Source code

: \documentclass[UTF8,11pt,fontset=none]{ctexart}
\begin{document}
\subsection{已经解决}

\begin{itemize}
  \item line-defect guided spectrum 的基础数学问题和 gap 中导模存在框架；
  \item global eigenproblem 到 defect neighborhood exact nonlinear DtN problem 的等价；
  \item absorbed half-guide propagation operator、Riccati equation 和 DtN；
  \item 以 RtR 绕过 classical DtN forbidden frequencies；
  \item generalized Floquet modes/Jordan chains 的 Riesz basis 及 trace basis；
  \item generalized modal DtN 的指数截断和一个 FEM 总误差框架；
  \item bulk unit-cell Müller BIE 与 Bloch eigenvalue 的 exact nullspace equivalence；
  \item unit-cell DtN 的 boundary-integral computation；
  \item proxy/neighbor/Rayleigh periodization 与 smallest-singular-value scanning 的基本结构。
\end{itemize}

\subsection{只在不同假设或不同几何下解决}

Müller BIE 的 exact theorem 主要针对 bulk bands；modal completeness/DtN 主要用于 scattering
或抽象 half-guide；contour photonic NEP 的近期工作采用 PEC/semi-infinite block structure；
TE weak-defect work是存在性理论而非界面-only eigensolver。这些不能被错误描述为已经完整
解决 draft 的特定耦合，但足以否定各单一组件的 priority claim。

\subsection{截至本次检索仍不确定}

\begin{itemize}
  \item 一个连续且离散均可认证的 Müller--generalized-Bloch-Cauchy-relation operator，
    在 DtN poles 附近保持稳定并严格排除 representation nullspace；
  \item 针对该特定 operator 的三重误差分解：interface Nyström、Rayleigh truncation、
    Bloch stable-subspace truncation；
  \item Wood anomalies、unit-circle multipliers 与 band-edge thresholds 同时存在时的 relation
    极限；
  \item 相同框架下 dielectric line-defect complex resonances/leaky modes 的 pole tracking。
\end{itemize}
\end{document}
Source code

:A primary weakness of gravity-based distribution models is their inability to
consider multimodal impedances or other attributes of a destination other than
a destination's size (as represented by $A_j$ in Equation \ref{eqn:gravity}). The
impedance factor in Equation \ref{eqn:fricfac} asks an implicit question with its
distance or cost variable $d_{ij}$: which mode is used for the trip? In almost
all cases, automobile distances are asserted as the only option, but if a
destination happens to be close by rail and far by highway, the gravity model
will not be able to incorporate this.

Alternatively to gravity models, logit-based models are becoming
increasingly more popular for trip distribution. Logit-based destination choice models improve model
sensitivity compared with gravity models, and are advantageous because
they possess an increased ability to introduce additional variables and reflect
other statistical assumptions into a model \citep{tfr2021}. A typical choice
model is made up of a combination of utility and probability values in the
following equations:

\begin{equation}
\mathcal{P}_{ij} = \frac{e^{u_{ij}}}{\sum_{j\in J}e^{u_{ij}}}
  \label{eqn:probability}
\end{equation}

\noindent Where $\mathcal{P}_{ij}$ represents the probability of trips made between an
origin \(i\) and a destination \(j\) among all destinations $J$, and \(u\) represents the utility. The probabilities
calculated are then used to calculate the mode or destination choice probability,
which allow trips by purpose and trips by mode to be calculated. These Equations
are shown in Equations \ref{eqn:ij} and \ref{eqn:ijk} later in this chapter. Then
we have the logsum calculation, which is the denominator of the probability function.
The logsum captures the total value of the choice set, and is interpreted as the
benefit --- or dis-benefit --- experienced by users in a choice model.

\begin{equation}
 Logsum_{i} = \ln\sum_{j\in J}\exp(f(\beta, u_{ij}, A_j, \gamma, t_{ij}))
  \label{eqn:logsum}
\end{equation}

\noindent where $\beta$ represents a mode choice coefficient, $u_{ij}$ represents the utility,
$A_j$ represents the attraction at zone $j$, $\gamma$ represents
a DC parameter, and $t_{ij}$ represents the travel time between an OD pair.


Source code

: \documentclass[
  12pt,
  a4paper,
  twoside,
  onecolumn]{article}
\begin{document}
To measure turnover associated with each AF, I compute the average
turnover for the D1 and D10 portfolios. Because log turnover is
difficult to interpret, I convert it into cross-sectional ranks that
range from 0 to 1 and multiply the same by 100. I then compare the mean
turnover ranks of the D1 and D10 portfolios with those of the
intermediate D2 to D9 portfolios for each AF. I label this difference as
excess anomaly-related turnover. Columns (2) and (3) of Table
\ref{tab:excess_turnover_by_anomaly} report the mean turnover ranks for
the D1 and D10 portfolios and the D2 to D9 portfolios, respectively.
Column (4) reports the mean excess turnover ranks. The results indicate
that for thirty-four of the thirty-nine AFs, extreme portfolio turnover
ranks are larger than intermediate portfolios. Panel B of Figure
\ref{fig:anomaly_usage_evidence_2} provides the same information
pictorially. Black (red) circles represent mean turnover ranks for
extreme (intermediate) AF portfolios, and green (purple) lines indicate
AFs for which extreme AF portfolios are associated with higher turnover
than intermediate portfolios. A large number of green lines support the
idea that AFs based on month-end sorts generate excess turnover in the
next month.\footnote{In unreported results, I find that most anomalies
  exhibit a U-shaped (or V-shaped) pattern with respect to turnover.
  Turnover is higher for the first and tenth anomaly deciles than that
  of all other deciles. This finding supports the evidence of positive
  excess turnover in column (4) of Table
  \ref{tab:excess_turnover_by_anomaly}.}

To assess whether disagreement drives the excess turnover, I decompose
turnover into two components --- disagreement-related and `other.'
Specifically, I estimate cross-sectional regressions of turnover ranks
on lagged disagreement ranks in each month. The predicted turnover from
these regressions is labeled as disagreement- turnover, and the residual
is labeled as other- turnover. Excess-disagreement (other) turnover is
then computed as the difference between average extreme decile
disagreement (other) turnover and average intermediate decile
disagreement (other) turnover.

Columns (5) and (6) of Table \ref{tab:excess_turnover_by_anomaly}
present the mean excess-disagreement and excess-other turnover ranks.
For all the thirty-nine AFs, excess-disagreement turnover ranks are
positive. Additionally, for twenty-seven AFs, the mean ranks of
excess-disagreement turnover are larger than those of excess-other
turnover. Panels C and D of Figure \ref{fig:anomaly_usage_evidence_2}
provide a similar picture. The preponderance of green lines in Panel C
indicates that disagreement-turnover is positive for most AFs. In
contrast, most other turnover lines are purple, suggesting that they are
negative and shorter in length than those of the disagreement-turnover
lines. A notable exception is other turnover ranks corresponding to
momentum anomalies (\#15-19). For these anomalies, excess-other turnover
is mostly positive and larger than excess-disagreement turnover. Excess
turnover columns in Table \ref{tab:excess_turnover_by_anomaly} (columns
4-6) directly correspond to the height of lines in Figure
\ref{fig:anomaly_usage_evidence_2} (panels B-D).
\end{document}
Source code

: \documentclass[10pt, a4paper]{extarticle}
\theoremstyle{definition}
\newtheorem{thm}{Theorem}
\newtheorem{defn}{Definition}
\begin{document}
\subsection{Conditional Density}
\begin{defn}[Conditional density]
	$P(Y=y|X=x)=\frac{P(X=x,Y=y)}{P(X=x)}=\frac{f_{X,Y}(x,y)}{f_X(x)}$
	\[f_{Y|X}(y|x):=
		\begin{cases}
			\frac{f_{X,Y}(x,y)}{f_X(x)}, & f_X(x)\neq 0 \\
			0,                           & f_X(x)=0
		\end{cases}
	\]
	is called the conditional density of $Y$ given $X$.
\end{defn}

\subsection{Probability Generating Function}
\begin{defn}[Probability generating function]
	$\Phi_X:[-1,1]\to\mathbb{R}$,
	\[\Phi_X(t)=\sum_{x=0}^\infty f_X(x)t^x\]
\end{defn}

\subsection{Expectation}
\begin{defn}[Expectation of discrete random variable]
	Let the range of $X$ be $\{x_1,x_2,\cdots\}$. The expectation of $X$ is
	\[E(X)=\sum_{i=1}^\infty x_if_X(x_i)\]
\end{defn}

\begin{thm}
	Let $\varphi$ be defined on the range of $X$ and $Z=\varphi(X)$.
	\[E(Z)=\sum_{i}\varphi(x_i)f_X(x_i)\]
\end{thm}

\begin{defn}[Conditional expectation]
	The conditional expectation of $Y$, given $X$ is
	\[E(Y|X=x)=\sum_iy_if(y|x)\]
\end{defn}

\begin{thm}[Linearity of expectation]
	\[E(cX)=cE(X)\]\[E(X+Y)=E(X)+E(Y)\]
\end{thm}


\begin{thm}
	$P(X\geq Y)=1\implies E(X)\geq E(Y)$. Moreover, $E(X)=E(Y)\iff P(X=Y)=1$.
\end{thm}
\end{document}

Directions = When a line in the data contains "documentclass", return it as written.

Solution =
: \documentclass[UTF8,11pt,fontset=none]{ctexart}
: \documentclass[
: \documentclass[10pt, a4paper]{extarticle}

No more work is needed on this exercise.